**** Material for the task ****

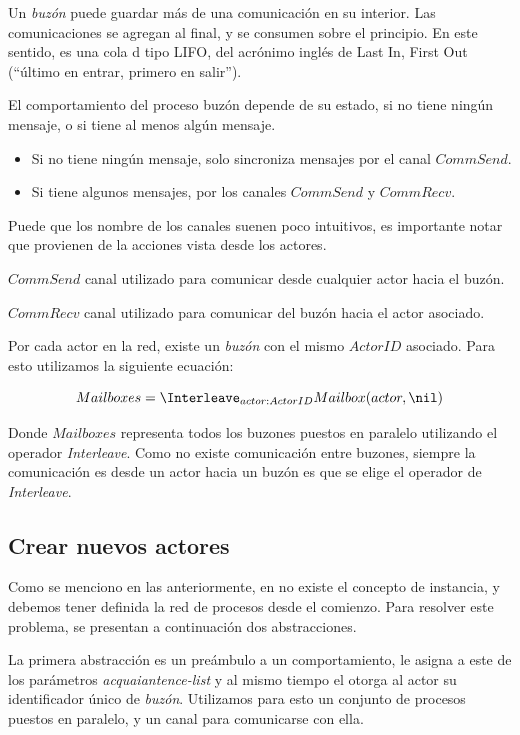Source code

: Un \textit{buzón} puede guardar más de una comunicación en su interior. Las comunicaciones se agregan al final, y se consumen sobre el principio. En este sentido, es una cola d tipo LIFO, del acrónimo inglés de Last In, First Out (``último en entrar, primero en salir'').

El comportamiento del proceso buzón depende de su estado, si no tiene ningún mensaje, o si tiene al menos algún mensaje. 

\begin{itemize}
\item Si no tiene ningún mensaje, solo sincroniza mensajes por el canal $CommSend$.
\item Si tiene algunos mensajes, por los canales $CommSend$ y $CommRecv$.
\end{itemize}

Puede que los nombre de los canales suenen poco intuitivos, es importante notar que provienen de la acciones vista desde los actores.

\begin{description}
\item $CommSend$ canal utilizado para comunicar desde cualquier actor hacia el buzón.
\item $CommRecv$ canal utilizado para comunicar del buzón hacia el actor asociado.
\end{description}

Por cada actor en la red, existe un \textit{buzón} con el mismo $ActorID$ asociado. Para esto utilizamos la siguiente ecuación:

\[
Mailboxes = \Interleave_{ actor : ActorID } Mailbox(actor, \nil) 
\]

Donde $Mailboxes$ representa todos los buzones puestos en paralelo utilizando el operador \textit{Interleave}. Como no existe comunicación entre buzones, siempre la comunicación es desde un actor hacia un buzón es que se elige el operador de \textit{Interleave}.

\subsection{Crear nuevos actores}

Como se menciono en las anteriormente, en \CSP no existe el concepto de instancia, y debemos tener definida la red de procesos desde el comienzo. Para resolver este problema, se presentan a continuación dos abstracciones.

La primera abstracción es un preámbulo a un comportamiento, le asigna a este de los parámetros \textit{acquaiantence-list} y al mismo tiempo el otorga al actor su identificador único de \textit{buzón}. Utilizamos para esto un conjunto de procesos puestos en paralelo, y un canal para comunicarse con ella.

****

Activity - Take the records above and return, word for word, only the lines that fall from the line with "canales $CommSend$ y $CommRecv$." to the line with "Como se menciono", both of them included.

Result of the exercise -
\item Si tiene algunos mensajes, por los canales $CommSend$ y $CommRecv$.
\end{itemize}

Puede que los nombre de los canales suenen poco intuitivos, es importante notar que provienen de la acciones vista desde los actores.

\begin{description}
\item $CommSend$ canal utilizado para comunicar desde cualquier actor hacia el buzón.
\item $CommRecv$ canal utilizado para comunicar del buzón hacia el actor asociado.
\end{description}

Por cada actor en la red, existe un \textit{buzón} con el mismo $ActorID$ asociado. Para esto utilizamos la siguiente ecuación:

\[
Mailboxes = \Interleave_{ actor : ActorID } Mailbox(actor, \nil) 
\]

Donde $Mailboxes$ representa todos los buzones puestos en paralelo utilizando el operador \textit{Interleave}. Como no existe comunicación entre buzones, siempre la comunicación es desde un actor hacia un buzón es que se elige el operador de \textit{Interleave}.

\subsection{Crear nuevos actores}

Como se menciono en las anteriormente, en \CSP no existe el concepto de instancia, y debemos tener definida la red de procesos desde el comienzo. Para resolver este problema, se presentan a continuación dos abstracciones.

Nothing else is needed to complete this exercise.